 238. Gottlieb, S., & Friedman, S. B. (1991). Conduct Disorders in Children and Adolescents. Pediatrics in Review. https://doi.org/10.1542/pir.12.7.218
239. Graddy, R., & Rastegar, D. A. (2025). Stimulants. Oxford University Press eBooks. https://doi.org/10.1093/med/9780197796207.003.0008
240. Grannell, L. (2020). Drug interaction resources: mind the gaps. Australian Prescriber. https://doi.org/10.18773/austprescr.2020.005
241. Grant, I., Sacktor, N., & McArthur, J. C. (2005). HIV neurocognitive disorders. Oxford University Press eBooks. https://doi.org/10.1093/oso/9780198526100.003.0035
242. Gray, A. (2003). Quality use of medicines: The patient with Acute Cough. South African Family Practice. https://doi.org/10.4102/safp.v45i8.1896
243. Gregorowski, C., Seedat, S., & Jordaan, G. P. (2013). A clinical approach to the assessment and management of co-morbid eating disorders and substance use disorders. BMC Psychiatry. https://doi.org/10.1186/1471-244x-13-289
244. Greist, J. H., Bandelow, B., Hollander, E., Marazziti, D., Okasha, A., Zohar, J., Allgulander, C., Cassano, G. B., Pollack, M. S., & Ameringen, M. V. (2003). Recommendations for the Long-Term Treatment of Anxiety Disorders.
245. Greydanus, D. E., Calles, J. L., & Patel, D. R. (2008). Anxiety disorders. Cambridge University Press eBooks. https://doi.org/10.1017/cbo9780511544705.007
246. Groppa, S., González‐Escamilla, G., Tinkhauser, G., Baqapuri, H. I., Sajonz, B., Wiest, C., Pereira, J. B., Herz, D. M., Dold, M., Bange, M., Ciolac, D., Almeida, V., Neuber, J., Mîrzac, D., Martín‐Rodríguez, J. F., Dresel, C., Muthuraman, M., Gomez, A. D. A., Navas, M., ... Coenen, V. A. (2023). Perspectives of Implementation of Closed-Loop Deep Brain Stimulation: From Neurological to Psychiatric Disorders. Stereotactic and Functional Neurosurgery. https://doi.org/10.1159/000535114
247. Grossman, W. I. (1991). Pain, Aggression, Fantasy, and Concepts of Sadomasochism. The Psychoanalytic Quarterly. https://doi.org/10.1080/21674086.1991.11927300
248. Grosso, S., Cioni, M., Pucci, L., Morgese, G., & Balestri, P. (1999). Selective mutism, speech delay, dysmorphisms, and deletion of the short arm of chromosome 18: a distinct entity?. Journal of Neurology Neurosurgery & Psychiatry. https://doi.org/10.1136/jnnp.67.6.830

· · · · · · ·

* Work instructions *
Reproduce the material exactly. Every line must match.

* Reply to the exercise *
 238. Gottlieb, S., & Friedman, S. B. (1991). Conduct Disorders in Children and Adolescents. Pediatrics in Review. https://doi.org/10.1542/pir.12.7.218
239. Graddy, R., & Rastegar, D. A. (2025). Stimulants. Oxford University Press eBooks. https://doi.org/10.1093/med/9780197796207.003.0008
240. Grannell, L. (2020). Drug interaction resources: mind the gaps. Australian Prescriber. https://doi.org/10.18773/austprescr.2020.005
241. Grant, I., Sacktor, N., & McArthur, J. C. (2005). HIV neurocognitive disorders. Oxford University Press eBooks. https://doi.org/10.1093/oso/9780198526100.003.0035
242. Gray, A. (2003). Quality use of medicines: The patient with Acute Cough. South African Family Practice. https://doi.org/10.4102/safp.v45i8.1896
243. Gregorowski, C., Seedat, S., & Jordaan, G. P. (2013). A clinical approach to the assessment and management of co-morbid eating disorders and substance use disorders. BMC Psychiatry. https://doi.org/10.1186/1471-244x-13-289
244. Greist, J. H., Bandelow, B., Hollander, E., Marazziti, D., Okasha, A., Zohar, J., Allgulander, C., Cassano, G. B., Pollack, M. S., & Ameringen, M. V. (2003). Recommendations for the Long-Term Treatment of Anxiety Disorders.
245. Greydanus, D. E., Calles, J. L., & Patel, D. R. (2008). Anxiety disorders. Cambridge University Press eBooks. https://doi.org/10.1017/cbo9780511544705.007
246. Groppa, S., González‐Escamilla, G., Tinkhauser, G., Baqapuri, H. I., Sajonz, B., Wiest, C., Pereira, J. B., Herz, D. M., Dold, M., Bange, M., Ciolac, D., Almeida, V., Neuber, J., Mîrzac, D., Martín‐Rodríguez, J. F., Dresel, C., Muthuraman, M., Gomez, A. D. A., Navas, M., ... Coenen, V. A. (2023). Perspectives of Implementation of Closed-Loop Deep Brain Stimulation: From Neurological to Psychiatric Disorders. Stereotactic and Functional Neurosurgery. https://doi.org/10.1159/000535114
247. Grossman, W. I. (1991). Pain, Aggression, Fantasy, and Concepts of Sadomasochism. The Psychoanalytic Quarterly. https://doi.org/10.1080/21674086.1991.11927300
248. Grosso, S., Cioni, M., Pucci, L., Morgese, G., & Balestri, P. (1999). Selective mutism, speech delay, dysmorphisms, and deletion of the short arm of chromosome 18: a distinct entity?. Journal of Neurology Neurosurgery & Psychiatry. https://doi.org/10.1136/jnnp.67.6.830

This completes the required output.